The fact that some people do not see these or see these and then get alerts or blocks is due to ad blockers and security software, without those you are at increased risk.

Reputable sites do sometimes get hacked. Many reputable sites do spread advert content. They may need to just to survive. How well are the details of those adverts and their complex scripting and nested redirects checked by the reputable company ? Lets say the I am fairly certain the Company will check they receive the revenue as and when expected, but do they have any incentive to spend - or as they see it waste - money on checking the adverts or whatever that the end user receives.

more options

IE is the most open web browser on the market, so why doesn't this happen to it? For a piece of malware to get on my PC, I would have to download something that contained it or open a contaminated email. This did not start taking place until I installed FF 47 and now it does not matter if I rollback or not, it is still present.

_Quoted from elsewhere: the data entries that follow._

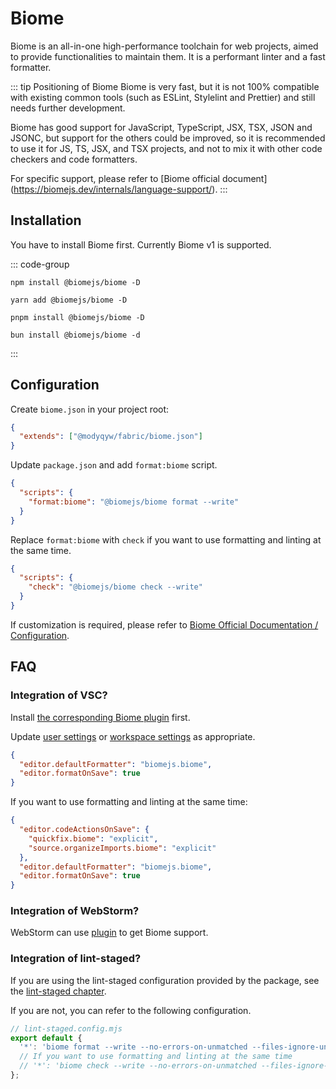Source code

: # Biome

Biome is an all-in-one high-performance toolchain for web projects, aimed to provide functionalities to maintain them. It is a performant linter and a fast formatter.

::: tip Positioning of Biome
Biome is very fast, but it is not 100% compatible with existing common tools (such as ESLint, Stylelint and Prettier) and still needs further development.

Biome has good support for JavaScript, TypeScript, JSX, TSX, JSON and JSONC, but support for the others could be improved, so it is recommended to use it for JS, TS, JSX, and TSX projects, and not to mix it with other code checkers and code formatters.

For specific support, please refer to [Biome official document] (https://biomejs.dev/internals/language-support/).
:::

## Installation

You have to install Biome first. Currently Biome v1 is supported.

::: code-group

```shell [npm]
npm install @biomejs/biome -D
```

```shell [yarn]
yarn add @biomejs/biome -D
```

```shell [pnpm]
pnpm install @biomejs/biome -D
```

```shell [bun(experimental)]
bun install @biomejs/biome -d
```

:::

## Configuration

Create `biome.json` in your project root:

```json
{
  "extends": ["@modyqyw/fabric/biome.json"]
}
```

Update `package.json` and add `format:biome` script.

```json
{
  "scripts": {
    "format:biome": "@biomejs/biome format --write"
  }
}
```

Replace `format:biome` with `check` if you want to use formatting and linting at the same time.

```json
{
  "scripts": {
    "check": "@biomejs/biome check --write"
  }
}
```

If customization is required, please refer to [Biome Official Documentation / Configuration](https://biomejs.dev/reference/configuration/).

## FAQ

### Integration of VSC?

Install [the corresponding Biome plugin](https://marketplace.visualstudio.com/items?itemName=biomejs.biome) first.

Update [user settings](https://code.visualstudio.com/docs/getstarted/settings#_settingsjson) or [workspace settings](https://code.visualstudio.com/docs/getstarted/settings#_workspace-settings) as appropriate.

```json
{
  "editor.defaultFormatter": "biomejs.biome",
  "editor.formatOnSave": true
}
```

If you want to use formatting and linting at the same time:

```json
{
  "editor.codeActionsOnSave": {
    "quickfix.biome": "explicit",
    "source.organizeImports.biome": "explicit"
  },
  "editor.defaultFormatter": "biomejs.biome",
  "editor.formatOnSave": true
}
```

### Integration of WebStorm?

WebStorm can use [plugin](https://plugins.jetbrains.com/plugin/22761-biome) to get Biome support.

### Integration of lint-staged?

If you are using the lint-staged configuration provided by the package, see the [lint-staged chapter](../git/lint-staged.md).

If you are not, you can refer to the following configuration.

```javascript
// lint-staged.config.mjs
export default {
  '*': 'biome format --write --no-errors-on-unmatched --files-ignore-unknown=true',
  // If you want to use formatting and linting at the same time
  // '*': 'biome check --write --no-errors-on-unmatched --files-ignore-unknown=true',
};
```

If I did not have so many addons I would do a total removal of FF and start over just to prove my point. The biggest problem is cleaning out the registry.

Modified by rdwray

more options

I have seen people using older versions of Firefox on Windows like Firefox 45.0 (likely ESR) or 43.0.1 if they were using WinXP or Vista and did not update.

It has been elaborate enough that no Firefox user on Mac or Linux has reported a fake urgent Firefox update site yet.

Look even Google Chrome on Windows is getting a fake update page and served a fake patch file also. A longer running thread example. https://productforums.google.com/forum/m/#!topic/chrome/HcXgFFaO9WU

These malware Ads scams can be elaborate as there was one not long ago that was finally shut down. It basically targeted Windows users, and not just any but looked for those who had a oem system and other conditions to make it harder for security researchers to investigate it. http://www.theregister.co.uk/2016/07/28/adgholas_malvertising/

Modified by James

more options

James said

I have seen people using older versions of Firefox on Windows like Firefox 45.0 (likely ESR) or 43.0.1 if they were using WinXP or Vista and did not update. It has been elaborate enough that no Firefox user on Mac or Linux has reported a fake urgent Firefox update site yet. Look even Google Chrome on Windows is getting a fake update page and served a fake patch file also. A longer running thread example. https://productforums.google.com/forum/m/#!topic/chrome/HcXgFFaO9WU These malware Ads scams can be elaborate as there was one not long ago that was finally shut down. It basically targeted Windows users, and not just any but looked for those who had a oem system and other conditions to make it harder for security researchers to investigate it. http://www.theregister.co.uk/2016/07/28/adgholas_malvertising/

I read both the articles and there does not seem to be a solution for the FF problem. I have had a couple of major malwares that took me up to a month to get rid of, but I don't see anything related to this problem and that is what makes me believe that FF (same a Goggle Chrome) has a bug that is being targeted - these seem to be the only browsers that are affected.